Abstract

Internet-of-Things (IoT) is emerging as one of the popular technologies influencing every aspect of human life. The IoT devices equipped with sensors are changing every domain of the world to become smarter. In particular, the majorly benifited service sectors are agriculture, industries, healthcare, control a automation, retail a logistics, and power a energy. The data generated in these areas is massive requiring bigger storage and stronger compute. On the other hand, the IoT devices are limited in processing and storage capabilities and can not store and process the sensed data locally. Hence, there is a dire need to integrate these devices with the external data sources for effective utilisation and assessment of the collected data. Several existing well-known message exchange protocols like Message Queuing Telemetry Transport (MQTT), Advanced Message Queuing Protocol (AMQP), and Constrained Application Protocol (CoAP) are applicable in IoT communications.
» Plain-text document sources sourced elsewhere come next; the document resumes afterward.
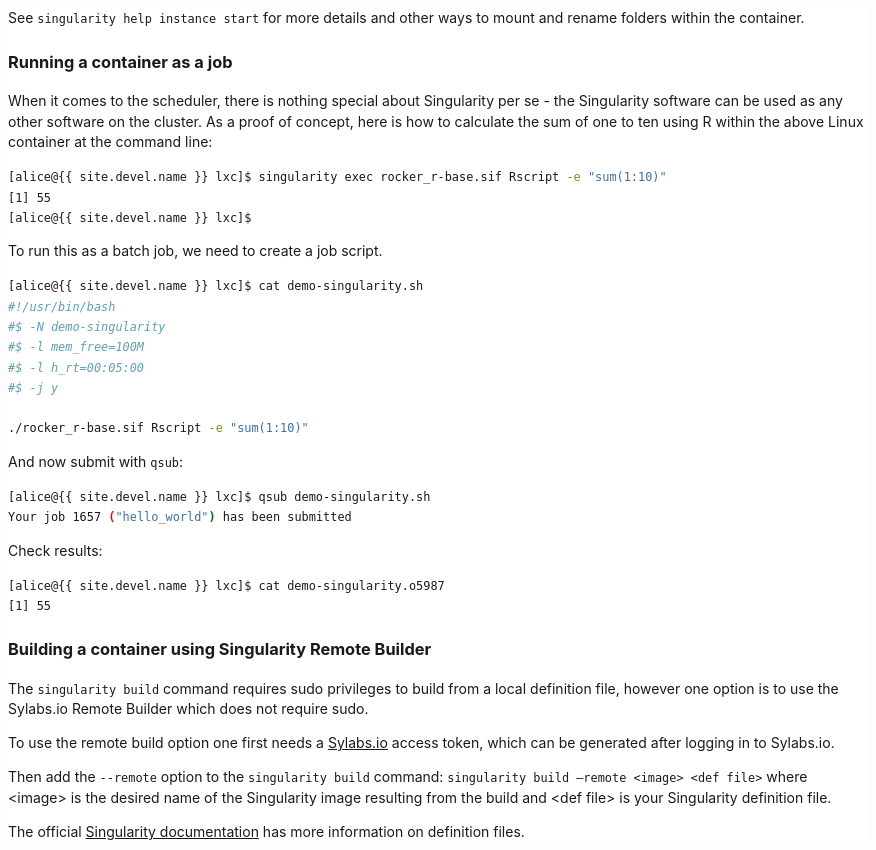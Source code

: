 See `singularity help instance start` for more details and other ways to mount and rename folders within the container.


### Running a container as a job

When it comes to the scheduler, there is nothing special about Singularity per se - the Singularity software can be used as any other software on the cluster.  As a proof of concept, here is how to calculate the sum of one to ten using R within the above Linux container at the command line:


```sh
[alice@{{ site.devel.name }} lxc]$ singularity exec rocker_r-base.sif Rscript -e "sum(1:10)"
[1] 55
[alice@{{ site.devel.name }} lxc]$ 
```

To run this as a batch job, we need to create a job script.

```sh
[alice@{{ site.devel.name }} lxc]$ cat demo-singularity.sh
#!/usr/bin/bash
#$ -N demo-singularity
#$ -l mem_free=100M
#$ -l h_rt=00:05:00
#$ -j y

./rocker_r-base.sif Rscript -e "sum(1:10)"
```

And now submit with `qsub`:

```sh
[alice@{{ site.devel.name }} lxc]$ qsub demo-singularity.sh
Your job 1657 ("hello_world") has been submitted
```

Check results:

```sh
[alice@{{ site.devel.name }} lxc]$ cat demo-singularity.o5987
[1] 55
```

### Building a container using Singularity Remote Builder

The `singularity build` command requires sudo privileges to build from a local definition file, however one option is to use the Sylabs.io Remote Builder which does not require sudo. 

To use the remote build option one first needs a [Sylabs.io](https://cloud.sylabs.io/builder) access token, which can be generated after logging in to Sylabs.io.

Then add the `--remote` option to the `singularity build` command: `singularity build –remote <image> <def file>`  where \<image\> is the desired name of the Singularity image resulting from the build and \<def file\> is your Singularity definition file.

The official [Singularity documentation](https://sylabs.io/guides/3.8/user-guide/definition_files.html) has more information on definition files.


[Linux containers]: https://www.wikipedia.org/wiki/Linux_containers
[Singularity]: https://sylabs.io/docs/
[Docker]: https://www.docker.com/
[Docker Hub]: https://hub.docker.com/
[rocker/r-base]: https://hub.docker.com/r/rocker/r-base/
[R]: https://www.r-project.org/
However, a thorough study is required to understand their impact and suitability in IoT scenario for the exchange of information between external data sources and IoT devices. In this paper, we designed and implemented an application layer framework to test and understand the behavior of these protocols and conducted the experiments on a realistic test bed using wired, wifi and 2/3/4G networks. The results revealed that MQTT and AMQP perform well on wired and wireless connections whereas CoAP performs consistently well and is less network dependent. On the lossy networks, CoAP generates low traffic as compared to MQTT and AMQP. The low memory footprint of MQTT and CoAP has made them a better choice over AMQP.